---------- Dataset extract ----------
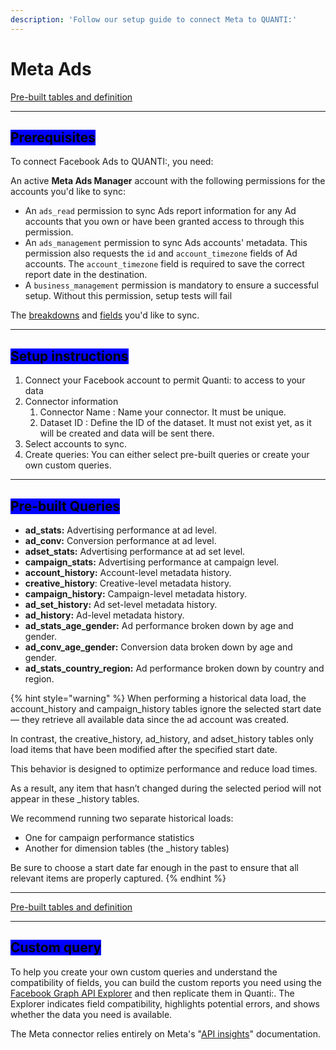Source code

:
 ```yaml
---
description: 'Follow our setup guide to connect Meta to QUANTI:'
---
```


# Meta Ads

<a href="https://dbdiagram.io/e/65c0ca08ac844320ae7740d3/67a5e256263d6cf9a06049b8" class="button primary" data-icon="table-tree">Pre-built tables and definition  </a>

***

## <mark style="background-color:blue;">Prerequisites</mark>

To connect Facebook Ads to QUANTI:, you need:

An active **Meta Ads Manager** account with the following permissions for the accounts you'd like to sync:

* An `ads_read` permission to sync Ads report information for any Ad accounts that you own or have been granted access to through this permission.
* An `ads_management` permission to sync Ads accounts' metadata. This permission also requests the `id` and `account_timezone` fields of Ad accounts. The `account_timezone` field is required to save the correct report date in the destination.
* A `business_management` permission is mandatory to ensure a successful setup. Without this permission, setup tests will fail

The [breakdowns](https://developers.facebook.com/docs/marketing-api/insights/breakdowns) and [fields](https://developers.facebook.com/docs/marketing-api/insights) you'd like to sync.

***

## <mark style="background-color:blue;">Setup instructions</mark>

1. Connect your Facebook account to permit Quanti: to access to your data
2. Connector information
   1. Connector Name : Name your connector. It must be unique.
   2. Dataset ID : Define the ID of the dataset. It must not exist yet, as it will be created and data will be sent there.
3. Select accounts to sync.
4. Create queries: You can either select pre-built queries or create your own custom queries.

***

## <mark style="background-color:blue;">Pre-built Queries</mark>

* **ad\_stats:** Advertising performance at ad level.
* **ad\_conv:** Conversion performance at ad level.
* **adset\_stats:** Advertising performance at ad set level.
* **campaign\_stats:** Advertising performance at campaign level.
* **account\_history:** Account-level metadata history.
* **creative\_history**: Creative-level metadata history.
* **campaign\_history:** Campaign-level metadata history.
* **ad\_set\_history:** Ad set-level metadata history.
* **ad\_history:** Ad-level metadata history.
* **ad\_stats\_age\_gender:** Ad performance broken down by age and gender.
* **ad\_conv\_age\_gender:** Conversion data broken down by age and gender.
* **ad\_stats\_country\_region:** Ad performance broken down by country and region.

{% hint style="warning" %}
When performing a historical data load, the account\_history and campaign\_history tables ignore the selected start date — they retrieve all available data since the ad account was created.

In contrast, the creative\_history, ad\_history, and adset\_history tables only load items that have been modified after the specified start date.

This behavior is designed to optimize performance and reduce load times.

As a result, any item that hasn’t changed during the selected period will not appear in these \_history tables.

We recommend running two separate historical loads:

* One for campaign performance statistics
* Another for dimension tables (the \_history tables)

Be sure to choose a start date far enough in the past to ensure that all relevant items are properly captured.
{% endhint %}

***

<a href="https://dbdiagram.io/e/65c0ca08ac844320ae7740d3/67a5e256263d6cf9a06049b8" class="button primary" data-icon="table-tree">Pre-built tables and definition  </a>

***

## <mark style="background-color:blue;">Custom query</mark>

To help you create your own custom queries and understand the compatibility of fields, you can build the custom reports you need using the [Facebook Graph API Explorer](https://developers.facebook.com/docs/graph-api/guides/explorer/) and then replicate them in Quanti:. The Explorer indicates field compatibility, highlights potential errors, and shows whether the data you need is available.&#x20;

The Meta connector relies entirely on Meta's "[API insights](https://developers.facebook.com/docs/marketing-api/insights)" documentation.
----------
*Work to complete*. This task calls for an exact copy of the data above, without pictures.

*Solution to this exercise*.
Source code

:
 ```yaml
---
description: 'Follow our setup guide to connect Meta to QUANTI:'
---
```


# Meta Ads

<a href="https://dbdiagram.io/e/65c0ca08ac844320ae7740d3/67a5e256263d6cf9a06049b8" class="button primary" data-icon="table-tree">Pre-built tables and definition  </a>

***

## <mark style="background-color:blue;">Prerequisites</mark>

To connect Facebook Ads to QUANTI:, you need:

An active **Meta Ads Manager** account with the following permissions for the accounts you'd like to sync:

* An `ads_read` permission to sync Ads report information for any Ad accounts that you own or have been granted access to through this permission.
* An `ads_management` permission to sync Ads accounts' metadata. This permission also requests the `id` and `account_timezone` fields of Ad accounts. The `account_timezone` field is required to save the correct report date in the destination.
* A `business_management` permission is mandatory to ensure a successful setup. Without this permission, setup tests will fail

The [breakdowns](https://developers.facebook.com/docs/marketing-api/insights/breakdowns) and [fields](https://developers.facebook.com/docs/marketing-api/insights) you'd like to sync.

***

## <mark style="background-color:blue;">Setup instructions</mark>

1. Connect your Facebook account to permit Quanti: to access to your data
2. Connector information
   1. Connector Name : Name your connector. It must be unique.
   2. Dataset ID : Define the ID of the dataset. It must not exist yet, as it will be created and data will be sent there.
3. Select accounts to sync.
4. Create queries: You can either select pre-built queries or create your own custom queries.

***

## <mark style="background-color:blue;">Pre-built Queries</mark>

* **ad\_stats:** Advertising performance at ad level.
* **ad\_conv:** Conversion performance at ad level.
* **adset\_stats:** Advertising performance at ad set level.
* **campaign\_stats:** Advertising performance at campaign level.
* **account\_history:** Account-level metadata history.
* **creative\_history**: Creative-level metadata history.
* **campaign\_history:** Campaign-level metadata history.
* **ad\_set\_history:** Ad set-level metadata history.
* **ad\_history:** Ad-level metadata history.
* **ad\_stats\_age\_gender:** Ad performance broken down by age and gender.
* **ad\_conv\_age\_gender:** Conversion data broken down by age and gender.
* **ad\_stats\_country\_region:** Ad performance broken down by country and region.

{% hint style="warning" %}
When performing a historical data load, the account\_history and campaign\_history tables ignore the selected start date — they retrieve all available data since the ad account was created.

In contrast, the creative\_history, ad\_history, and adset\_history tables only load items that have been modified after the specified start date.

This behavior is designed to optimize performance and reduce load times.

As a result, any item that hasn’t changed during the selected period will not appear in these \_history tables.

We recommend running two separate historical loads:

* One for campaign performance statistics
* Another for dimension tables (the \_history tables)

Be sure to choose a start date far enough in the past to ensure that all relevant items are properly captured.
{% endhint %}

***

<a href="https://dbdiagram.io/e/65c0ca08ac844320ae7740d3/67a5e256263d6cf9a06049b8" class="button primary" data-icon="table-tree">Pre-built tables and definition  </a>

***

## <mark style="background-color:blue;">Custom query</mark>

To help you create your own custom queries and understand the compatibility of fields, you can build the custom reports you need using the [Facebook Graph API Explorer](https://developers.facebook.com/docs/graph-api/guides/explorer/) and then replicate them in Quanti:. The Explorer indicates field compatibility, highlights potential errors, and shows whether the data you need is available.&#x20;

The Meta connector relies entirely on Meta's "[API insights](https://developers.facebook.com/docs/marketing-api/insights)" documentation.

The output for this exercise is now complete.